Problem statement
How many of the lines below have "pull" in them? Say the number and nothing more.

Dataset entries
-------

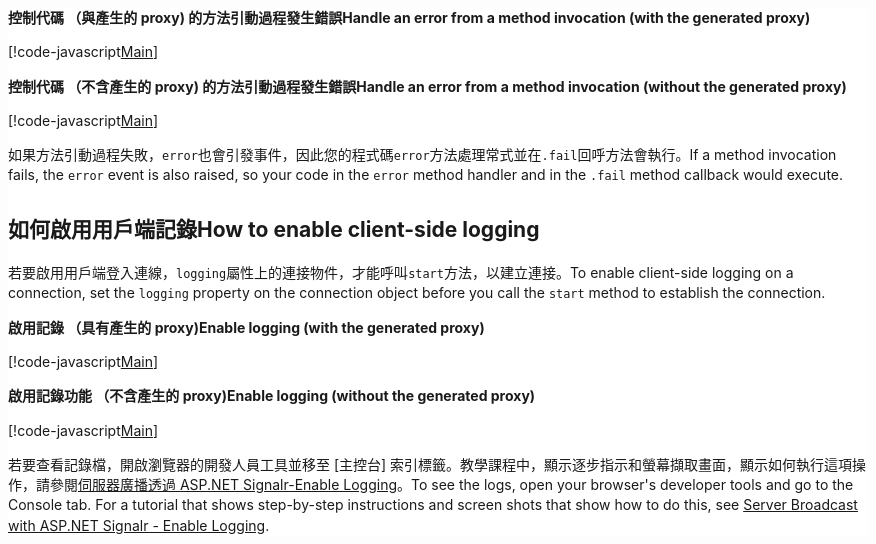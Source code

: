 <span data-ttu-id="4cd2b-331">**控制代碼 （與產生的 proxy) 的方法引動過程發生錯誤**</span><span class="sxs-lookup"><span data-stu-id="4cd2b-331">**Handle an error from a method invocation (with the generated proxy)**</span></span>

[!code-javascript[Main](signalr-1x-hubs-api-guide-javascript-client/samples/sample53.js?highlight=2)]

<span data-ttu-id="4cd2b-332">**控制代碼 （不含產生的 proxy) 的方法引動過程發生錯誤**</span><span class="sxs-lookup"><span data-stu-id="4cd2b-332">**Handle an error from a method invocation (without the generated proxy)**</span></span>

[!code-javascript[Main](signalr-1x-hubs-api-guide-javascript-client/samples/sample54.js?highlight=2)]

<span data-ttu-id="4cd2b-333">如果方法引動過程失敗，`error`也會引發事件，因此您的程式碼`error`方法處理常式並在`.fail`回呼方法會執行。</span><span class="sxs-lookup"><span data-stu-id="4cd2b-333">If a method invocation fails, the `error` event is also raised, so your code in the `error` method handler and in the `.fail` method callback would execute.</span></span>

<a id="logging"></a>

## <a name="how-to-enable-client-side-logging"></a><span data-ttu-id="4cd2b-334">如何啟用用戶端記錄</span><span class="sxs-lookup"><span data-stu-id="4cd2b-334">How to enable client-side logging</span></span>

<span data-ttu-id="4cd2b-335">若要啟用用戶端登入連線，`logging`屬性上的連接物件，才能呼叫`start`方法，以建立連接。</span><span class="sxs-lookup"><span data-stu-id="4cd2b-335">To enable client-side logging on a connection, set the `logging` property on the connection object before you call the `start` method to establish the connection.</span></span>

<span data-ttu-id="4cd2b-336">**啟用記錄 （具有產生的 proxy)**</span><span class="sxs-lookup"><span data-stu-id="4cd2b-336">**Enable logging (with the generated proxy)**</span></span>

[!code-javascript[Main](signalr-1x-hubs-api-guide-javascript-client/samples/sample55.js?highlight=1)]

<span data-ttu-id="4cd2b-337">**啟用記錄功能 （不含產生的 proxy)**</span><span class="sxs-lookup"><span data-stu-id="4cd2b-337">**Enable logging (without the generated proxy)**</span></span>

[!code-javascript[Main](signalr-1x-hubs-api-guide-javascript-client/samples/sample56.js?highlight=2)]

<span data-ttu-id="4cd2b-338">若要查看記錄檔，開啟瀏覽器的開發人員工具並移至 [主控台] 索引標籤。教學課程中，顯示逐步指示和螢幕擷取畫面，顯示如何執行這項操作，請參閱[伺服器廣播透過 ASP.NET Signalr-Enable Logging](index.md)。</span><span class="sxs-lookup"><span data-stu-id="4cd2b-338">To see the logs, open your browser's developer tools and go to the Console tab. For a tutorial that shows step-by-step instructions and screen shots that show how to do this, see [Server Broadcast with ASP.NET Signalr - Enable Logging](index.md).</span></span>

-------

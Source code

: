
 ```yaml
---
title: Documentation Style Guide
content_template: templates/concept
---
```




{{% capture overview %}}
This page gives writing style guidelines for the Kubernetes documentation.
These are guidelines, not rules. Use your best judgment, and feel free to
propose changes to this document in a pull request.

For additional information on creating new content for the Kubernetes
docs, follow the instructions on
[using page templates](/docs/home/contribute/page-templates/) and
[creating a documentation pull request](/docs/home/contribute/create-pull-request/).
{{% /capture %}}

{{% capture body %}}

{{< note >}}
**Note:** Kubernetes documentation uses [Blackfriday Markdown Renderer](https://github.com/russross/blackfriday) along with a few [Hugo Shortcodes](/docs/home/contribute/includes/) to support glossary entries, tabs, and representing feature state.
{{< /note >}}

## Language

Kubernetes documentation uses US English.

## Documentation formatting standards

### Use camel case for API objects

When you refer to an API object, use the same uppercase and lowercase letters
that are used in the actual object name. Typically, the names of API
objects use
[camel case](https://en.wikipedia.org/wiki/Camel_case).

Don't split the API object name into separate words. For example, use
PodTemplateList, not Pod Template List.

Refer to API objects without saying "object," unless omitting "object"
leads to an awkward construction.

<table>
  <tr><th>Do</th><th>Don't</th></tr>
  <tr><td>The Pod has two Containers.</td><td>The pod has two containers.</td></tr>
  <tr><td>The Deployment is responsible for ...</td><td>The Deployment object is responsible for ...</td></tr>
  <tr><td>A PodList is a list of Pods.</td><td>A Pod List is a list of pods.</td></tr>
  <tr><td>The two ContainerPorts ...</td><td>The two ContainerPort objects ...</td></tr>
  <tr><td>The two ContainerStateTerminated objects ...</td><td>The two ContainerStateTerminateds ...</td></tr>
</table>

-------

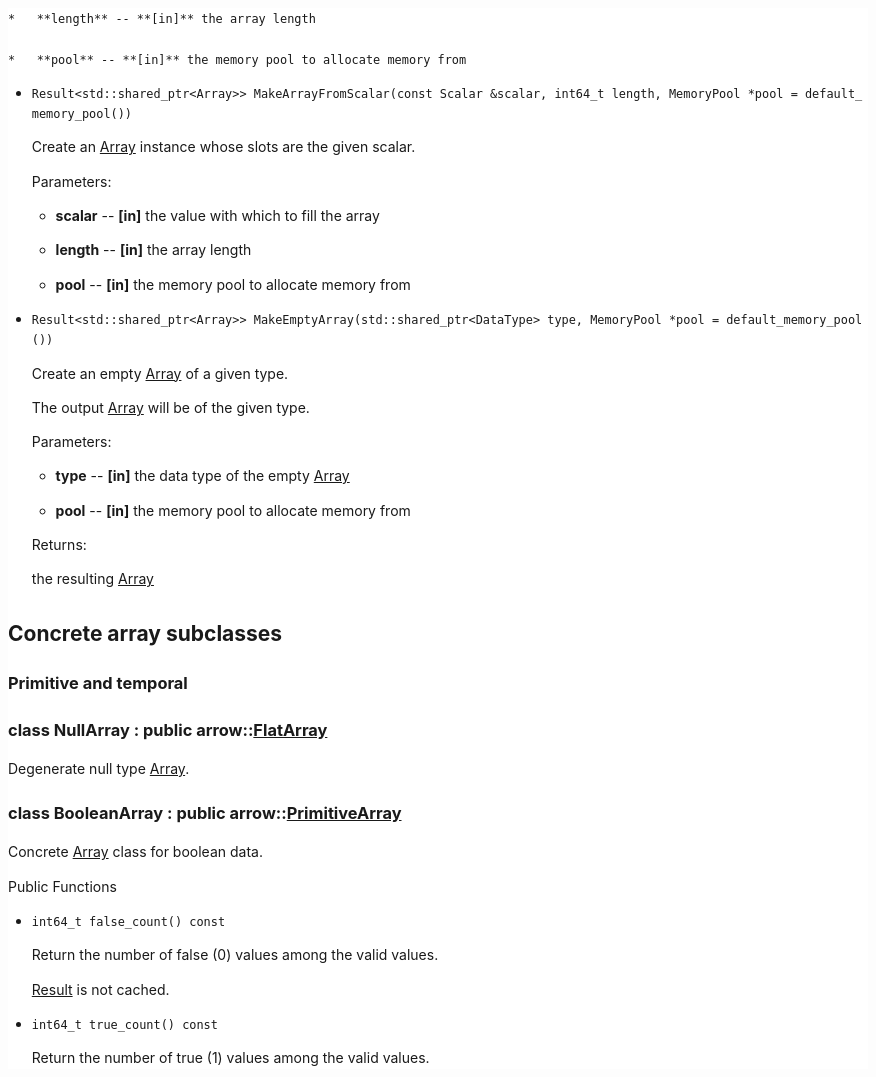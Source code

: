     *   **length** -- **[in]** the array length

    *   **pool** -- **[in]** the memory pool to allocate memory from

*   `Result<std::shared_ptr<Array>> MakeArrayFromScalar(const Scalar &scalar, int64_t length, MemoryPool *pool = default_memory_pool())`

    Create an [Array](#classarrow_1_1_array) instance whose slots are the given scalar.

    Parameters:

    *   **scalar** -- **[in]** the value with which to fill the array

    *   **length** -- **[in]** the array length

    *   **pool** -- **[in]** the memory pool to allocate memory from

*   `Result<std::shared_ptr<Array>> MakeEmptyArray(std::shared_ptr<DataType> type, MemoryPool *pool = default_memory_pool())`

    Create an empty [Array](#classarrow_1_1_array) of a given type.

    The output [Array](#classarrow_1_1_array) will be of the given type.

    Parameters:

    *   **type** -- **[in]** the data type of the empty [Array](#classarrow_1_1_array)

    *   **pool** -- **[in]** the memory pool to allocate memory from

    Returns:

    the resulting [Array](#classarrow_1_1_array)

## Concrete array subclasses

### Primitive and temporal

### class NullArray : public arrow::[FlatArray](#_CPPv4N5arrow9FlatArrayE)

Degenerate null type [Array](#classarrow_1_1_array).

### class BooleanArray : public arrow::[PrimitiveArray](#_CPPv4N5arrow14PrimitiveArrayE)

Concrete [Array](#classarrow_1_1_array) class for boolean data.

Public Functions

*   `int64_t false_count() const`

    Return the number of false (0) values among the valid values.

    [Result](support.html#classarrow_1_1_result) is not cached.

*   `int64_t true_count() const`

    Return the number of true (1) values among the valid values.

-------

Answer to the exercise
2